FHIR Genomics server supports all resources in FHIR and genetics profiles, which can be retrieved by:

GET /observationforgenetics

GET /reportforgenetics

GET /orderforgenetics

GET /hlaresult

GET /consensus-sequence-block

GET /familymemberhistory-genetic

Authentication

Registration

  • Go to http://localhost:2048 in your browser, register an account and login.

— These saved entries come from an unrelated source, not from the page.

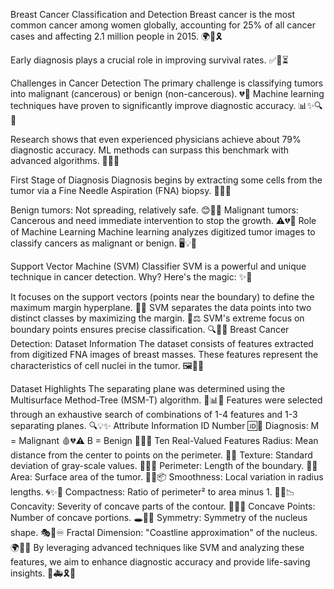 Breast Cancer Classification and Detection
Breast cancer is the most common cancer among women globally, accounting for 25% of all cancer cases and affecting 2.1 million people in 2015. 🌍💪🎗️

Early diagnosis plays a crucial role in improving survival rates. ✅🎯⏳

Challenges in Cancer Detection
The primary challenge is classifying tumors into malignant (cancerous) or benign (non-cancerous). 💔🌸
Machine learning techniques have proven to significantly improve diagnostic accuracy. 📊✨🔍🤖

Research shows that even experienced physicians achieve about 79% diagnostic accuracy. ML methods can surpass this benchmark with advanced algorithms. 🚀🤖💡

First Stage of Diagnosis
Diagnosis begins by extracting some cells from the tumor via a Fine Needle Aspiration (FNA) biopsy. 💉🔬🔎

Benign tumors: Not spreading, relatively safe. 😊💚🌼
Malignant tumors: Cancerous and need immediate intervention to stop the growth. ⚠️💔🚨
Role of Machine Learning
Machine learning analyzes digitized tumor images to classify cancers as malignant or benign. 🖥️💡📸

Support Vector Machine (SVM) Classifier
SVM is a powerful and unique technique in cancer detection. Why? Here's the magic: ✨🔮

It focuses on the support vectors (points near the boundary) to define the maximum margin hyperplane. 📏💡
SVM separates the data points into two distinct classes by maximizing the margin. 🎯⚖️
SVM's extreme focus on boundary points ensures precise classification. 🔍💪🔗
Breast Cancer Detection: Dataset Information
The dataset consists of features extracted from digitized FNA images of breast masses. These features represent the characteristics of cell nuclei in the tumor. 🖼️🔬🧠

Dataset Highlights
The separating plane was determined using the Multisurface Method-Tree (MSM-T) algorithm. 🌟📊🔗
Features were selected through an exhaustive search of combinations of 1-4 features and 1-3 separating planes. 🔍💡✨
Attribute Information
ID Number 🆔🔢
Diagnosis:
M = Malignant 🩸💔⚠️
B = Benign 🌼💚🌟
Ten Real-Valued Features
Radius: Mean distance from the center to points on the perimeter. 📐🧭
Texture: Standard deviation of gray-scale values. 🎨🖤🤍
Perimeter: Length of the boundary. 🧭📏
Area: Surface area of the tumor. 📏📐📦
Smoothness: Local variation in radius lengths. 🌀✨🔘
Compactness: Ratio of perimeter² to area minus 1. 💠🔵📉
Concavity: Severity of concave parts of the contour. 🌊🔻💢
Concave Points: Number of concave portions. 🕳️👀🔘
Symmetry: Symmetry of the nucleus shape. 🎭💎♾️
Fractal Dimension: "Coastline approximation" of the nucleus. 🌍🌊📏
By leveraging advanced techniques like SVM and analyzing these features, we aim to enhance diagnostic accuracy and provide life-saving insights. 💖🚑🎗️🌟
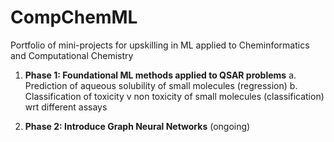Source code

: # CompChemML
Portfolio of mini-projects for upskilling in ML applied to Cheminformatics and Computational Chemistry

1. **Phase 1: Foundational ML methods applied to QSAR problems**
a. Prediction of aqueous solubility of small molecules (regression)
b. Classification of toxicity v non toxicity of small molecules (classification) wrt different assays

2. **Phase 2: Introduce Graph Neural Networks**
(ongoing)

Then you can register an application.

    For example:

    #Application Registration
    Application name: Genomics-Advisor
    Redirect URL: http://localhost:8000/recv_redirect
    Launch URL: http://localhost:8000/fhir-app/launch.html
  • Then you will have an App id and an App secret (They correspond to clientid and clientsecret in OAuth2) on your app dashboard.

How to get access to the API using OAuth2

  • redirect your user to the authorization page with following parameters.

    For example, you may be asked for permission to read all of the user's Patient and Sequence resources.

    Configuration:

    client_id: [your client id]
    response_type: "code"
    scope: "user/Sequence.read user/Patient.read"
    // space-delimited list of scope
    redirect_uri: [redirect uri you put on your app dashboard]
    state: [optional, i.e. you whatever you want here]client_id: [your client id]

    In the case of using the local API server, the url of the authorization page is http://localhost:2048/auth/authorize.

  • If everything goes well, the user will be redirected to your redirect uri with following parameters:
    code: [authorization code you will be using to exchange for access token]
    state: [this will be the `state` you put in last step]
  • Now you can exchange your code with a access token, which you can use to access the API.
  • Simply make a POST request to the server, with following data,
    grant_type: "authorization_code",
    client_id: [client id],
    client_secret: [client secret],
    redirect_uri: [redirect uri],
    code: [code you obatined in last step]

    In the case of using the local API server, the url is http://localhost:2048/auth/token

  • You will then get this JSON as a response:
    {
    'access_token': [access token],
    'expires_in': 3600,
    'token_type': 'bearer'
    }
  • Now that you have access token, you can make an authorized request to the API by using this header in your HTTP request.